The International Trade Commission is a hot forum for patent disputes, but it's almost never used by pharmaceutical companies, whose IP cases typically involve specialized fights between brand name and generic drug makers.
That may be changing. In a novel strategy to beat back generic competition to its blockbuster cancer drug Gemzar, Eli Lilly and Co. has turned to the ITC.
The company got a green light today to bring a patent case seeking to block importation of the generic version Gemzar, known as gemcitabine.
Lilly claims that Hospira Inc. of Lake Forest, Ill., contracted with Jiangsu Hansoh Pharmaceutical Co. Ltd. of China, Intas Pharmaceuticals Ltd. of India, and ChemWerth Inc. of Woodbridge, Conn., to make gemcitabine using a manufacturing process that infringes its patent.
Hospira received approval from the Food and Drug Administration to make generic gemcitabine in November. The injectible drug is used to treat lung, breast, pancreatic and ovarian cancer and generated $750 million in sales in the United States for Lilly in 2009.
Lilly, represented by Finnegan, Henderson, Farrabow, Garett & Dunner, says its patent covers a way to make the drug that involves fewer steps, higher yields and lower costs. Lilly claims the process disclosed by the respondents is not commercially viable and alleges that they’re illegally using Lilly’s method instead.
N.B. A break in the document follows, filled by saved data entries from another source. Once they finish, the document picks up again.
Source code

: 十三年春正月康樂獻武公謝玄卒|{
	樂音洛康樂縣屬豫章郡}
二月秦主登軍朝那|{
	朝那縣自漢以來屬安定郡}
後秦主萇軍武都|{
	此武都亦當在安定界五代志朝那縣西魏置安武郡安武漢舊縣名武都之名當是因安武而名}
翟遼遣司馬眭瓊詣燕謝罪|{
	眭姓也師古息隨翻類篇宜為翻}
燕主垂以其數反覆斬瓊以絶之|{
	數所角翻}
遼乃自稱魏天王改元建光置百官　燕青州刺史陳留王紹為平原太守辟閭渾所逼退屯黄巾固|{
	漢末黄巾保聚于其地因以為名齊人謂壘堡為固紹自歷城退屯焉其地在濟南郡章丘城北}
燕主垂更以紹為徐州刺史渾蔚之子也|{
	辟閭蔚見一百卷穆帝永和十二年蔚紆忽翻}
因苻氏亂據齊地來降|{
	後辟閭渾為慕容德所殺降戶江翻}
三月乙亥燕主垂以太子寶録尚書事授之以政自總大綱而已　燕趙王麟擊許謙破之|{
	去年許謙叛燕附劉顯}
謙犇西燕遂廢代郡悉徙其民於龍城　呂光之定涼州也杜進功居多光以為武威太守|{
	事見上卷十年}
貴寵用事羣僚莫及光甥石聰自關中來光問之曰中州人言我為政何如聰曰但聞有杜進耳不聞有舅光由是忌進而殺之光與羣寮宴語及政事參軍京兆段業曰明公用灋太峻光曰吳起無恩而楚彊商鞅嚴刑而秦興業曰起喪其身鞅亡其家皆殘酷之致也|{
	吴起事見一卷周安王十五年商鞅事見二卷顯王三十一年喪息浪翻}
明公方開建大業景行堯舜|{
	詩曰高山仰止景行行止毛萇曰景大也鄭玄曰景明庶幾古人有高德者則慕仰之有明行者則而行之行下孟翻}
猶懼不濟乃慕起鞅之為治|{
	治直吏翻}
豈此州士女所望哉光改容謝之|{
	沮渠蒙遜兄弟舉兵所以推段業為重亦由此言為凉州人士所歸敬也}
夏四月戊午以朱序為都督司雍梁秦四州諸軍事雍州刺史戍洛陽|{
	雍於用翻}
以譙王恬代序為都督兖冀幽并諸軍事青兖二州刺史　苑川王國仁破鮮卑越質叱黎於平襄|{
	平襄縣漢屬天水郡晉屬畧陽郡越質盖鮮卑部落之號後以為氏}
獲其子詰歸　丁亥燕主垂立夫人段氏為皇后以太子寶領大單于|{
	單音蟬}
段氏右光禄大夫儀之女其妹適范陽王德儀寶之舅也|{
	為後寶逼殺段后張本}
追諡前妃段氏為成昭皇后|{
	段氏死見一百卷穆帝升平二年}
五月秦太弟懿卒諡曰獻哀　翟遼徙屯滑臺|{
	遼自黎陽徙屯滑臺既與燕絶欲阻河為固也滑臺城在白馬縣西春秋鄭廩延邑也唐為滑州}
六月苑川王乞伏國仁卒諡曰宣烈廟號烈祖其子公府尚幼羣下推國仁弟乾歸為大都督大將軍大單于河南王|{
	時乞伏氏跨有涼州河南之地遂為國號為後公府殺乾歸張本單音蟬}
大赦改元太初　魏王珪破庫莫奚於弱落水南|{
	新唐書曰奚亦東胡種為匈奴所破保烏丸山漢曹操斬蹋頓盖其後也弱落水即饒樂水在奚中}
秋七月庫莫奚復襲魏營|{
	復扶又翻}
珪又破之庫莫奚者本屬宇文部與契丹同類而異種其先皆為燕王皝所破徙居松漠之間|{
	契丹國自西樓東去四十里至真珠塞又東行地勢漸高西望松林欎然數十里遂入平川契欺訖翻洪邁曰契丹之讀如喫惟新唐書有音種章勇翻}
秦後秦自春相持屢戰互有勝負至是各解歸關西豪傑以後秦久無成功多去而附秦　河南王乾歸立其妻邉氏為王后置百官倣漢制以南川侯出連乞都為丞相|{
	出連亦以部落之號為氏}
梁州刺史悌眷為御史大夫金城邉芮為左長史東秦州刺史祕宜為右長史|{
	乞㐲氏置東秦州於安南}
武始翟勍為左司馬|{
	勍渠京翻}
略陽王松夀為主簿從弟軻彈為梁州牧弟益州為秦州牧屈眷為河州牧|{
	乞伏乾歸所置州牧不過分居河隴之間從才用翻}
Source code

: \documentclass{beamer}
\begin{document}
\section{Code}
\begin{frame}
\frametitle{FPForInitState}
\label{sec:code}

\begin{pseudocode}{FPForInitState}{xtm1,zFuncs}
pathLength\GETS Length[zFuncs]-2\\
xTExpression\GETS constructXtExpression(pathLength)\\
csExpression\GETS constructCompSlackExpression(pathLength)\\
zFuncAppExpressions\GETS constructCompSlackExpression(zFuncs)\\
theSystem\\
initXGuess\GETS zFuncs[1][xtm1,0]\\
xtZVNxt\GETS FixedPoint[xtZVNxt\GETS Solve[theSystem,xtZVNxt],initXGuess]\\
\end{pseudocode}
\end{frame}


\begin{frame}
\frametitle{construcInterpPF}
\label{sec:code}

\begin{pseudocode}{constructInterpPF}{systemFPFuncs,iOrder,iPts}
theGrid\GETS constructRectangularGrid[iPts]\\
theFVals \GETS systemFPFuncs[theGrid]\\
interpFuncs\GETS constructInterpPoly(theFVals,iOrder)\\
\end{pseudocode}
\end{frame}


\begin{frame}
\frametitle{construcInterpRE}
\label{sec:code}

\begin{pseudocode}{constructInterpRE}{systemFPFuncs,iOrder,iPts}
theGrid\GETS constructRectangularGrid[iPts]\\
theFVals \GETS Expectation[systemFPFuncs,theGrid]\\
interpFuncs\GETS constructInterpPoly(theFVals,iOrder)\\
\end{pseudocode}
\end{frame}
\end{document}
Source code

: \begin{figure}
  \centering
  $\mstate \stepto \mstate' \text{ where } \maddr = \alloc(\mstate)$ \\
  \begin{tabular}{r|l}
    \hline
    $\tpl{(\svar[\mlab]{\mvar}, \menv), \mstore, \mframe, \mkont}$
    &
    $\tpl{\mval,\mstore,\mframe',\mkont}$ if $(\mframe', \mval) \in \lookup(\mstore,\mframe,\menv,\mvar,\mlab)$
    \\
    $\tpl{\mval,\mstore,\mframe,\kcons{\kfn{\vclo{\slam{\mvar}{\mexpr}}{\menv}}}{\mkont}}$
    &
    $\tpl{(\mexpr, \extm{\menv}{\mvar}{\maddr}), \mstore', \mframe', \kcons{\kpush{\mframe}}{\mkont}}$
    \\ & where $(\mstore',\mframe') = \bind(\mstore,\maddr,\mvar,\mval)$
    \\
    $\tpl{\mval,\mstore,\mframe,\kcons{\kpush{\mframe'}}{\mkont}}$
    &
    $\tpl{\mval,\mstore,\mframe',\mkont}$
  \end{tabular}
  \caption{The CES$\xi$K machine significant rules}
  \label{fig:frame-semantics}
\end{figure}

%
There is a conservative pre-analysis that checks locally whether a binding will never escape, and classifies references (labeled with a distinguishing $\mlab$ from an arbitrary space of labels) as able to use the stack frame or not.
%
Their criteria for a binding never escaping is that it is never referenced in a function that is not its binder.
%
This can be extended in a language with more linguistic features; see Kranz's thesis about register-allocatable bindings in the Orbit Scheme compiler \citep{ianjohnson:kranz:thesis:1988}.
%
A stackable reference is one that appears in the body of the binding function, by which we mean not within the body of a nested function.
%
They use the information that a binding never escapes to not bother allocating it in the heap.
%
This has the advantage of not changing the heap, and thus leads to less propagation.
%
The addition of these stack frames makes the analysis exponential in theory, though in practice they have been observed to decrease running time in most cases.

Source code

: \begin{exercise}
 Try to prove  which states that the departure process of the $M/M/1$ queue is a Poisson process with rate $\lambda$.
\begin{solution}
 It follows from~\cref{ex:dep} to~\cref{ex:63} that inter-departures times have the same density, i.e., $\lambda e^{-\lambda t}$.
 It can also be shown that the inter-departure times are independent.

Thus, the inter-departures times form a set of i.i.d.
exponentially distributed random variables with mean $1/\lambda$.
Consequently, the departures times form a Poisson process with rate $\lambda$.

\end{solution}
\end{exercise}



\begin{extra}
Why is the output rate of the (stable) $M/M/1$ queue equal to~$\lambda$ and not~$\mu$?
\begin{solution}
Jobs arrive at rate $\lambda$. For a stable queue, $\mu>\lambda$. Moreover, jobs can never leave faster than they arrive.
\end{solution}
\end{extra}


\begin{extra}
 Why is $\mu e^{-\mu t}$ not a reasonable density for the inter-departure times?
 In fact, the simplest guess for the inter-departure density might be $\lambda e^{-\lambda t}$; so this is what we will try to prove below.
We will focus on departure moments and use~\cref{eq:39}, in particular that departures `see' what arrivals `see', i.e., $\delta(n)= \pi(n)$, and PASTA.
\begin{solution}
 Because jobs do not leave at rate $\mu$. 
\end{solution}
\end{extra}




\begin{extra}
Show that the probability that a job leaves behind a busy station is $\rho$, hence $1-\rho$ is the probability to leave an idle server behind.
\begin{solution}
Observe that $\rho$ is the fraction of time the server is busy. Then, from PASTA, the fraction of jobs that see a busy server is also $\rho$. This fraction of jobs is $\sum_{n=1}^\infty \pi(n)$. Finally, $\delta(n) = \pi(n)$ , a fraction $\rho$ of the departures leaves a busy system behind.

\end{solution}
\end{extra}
Lilly wants the ITC to issue an exclusion order blocking importation of the generic drug.
Winston & Strawn partner James Hurst, who represents Hospira, vigorously disputes the charges. “Looking below the surface of Lilly’s accusations shows that they have no basis, and Lilly has failed repeatedly to prop them up with anything more than inconsistencies, contradictions, and speculation,” he wrote in a March 15 letter to the ITC.
He also noted that Lilly puts the “burden on Hospira to disprove infringement” in the manufacturing process, and that there is “no support for Lilly’s statement that Hospira’s process is not commercially viable.”
Intas counsel Daniel Yonan of Sterne, Kessler, Goldstein & Fox is equally indignant, writing on Feb. 2 that Lilly’s assertions are “unsupported and ignore readily accessible public information, as well as Lilly’s prior, gratuitous litigation.”
Indeed, related litigation spans the country and the globe. Lilly has sued Hospira and others in Indianapolis federal court and Hospira sued Lilly in the Northern District of Illinois. Disputes over the patent have also been filed in Canada, Singapore, Denmark, the United Kingdom, Australia and China.
Oblon, Spivak, McClelland, Maier & Neustadt partner Eric Schweibenz, who is not involved in the case, said it’s common for companies to use ITC cases as “a strategic counter-strike to other litigation.”
But he’s doubtful that the Lilly case marks the rush of big pharma to embrace the ITC, noting that many disputes may not satisfy the forum’s requirement that a product (at least in part) be made abroad. Nor is the ITC’s speed in resolving patent cases necessarily appealing to brand-name drug makers looking to extend the life of their patents.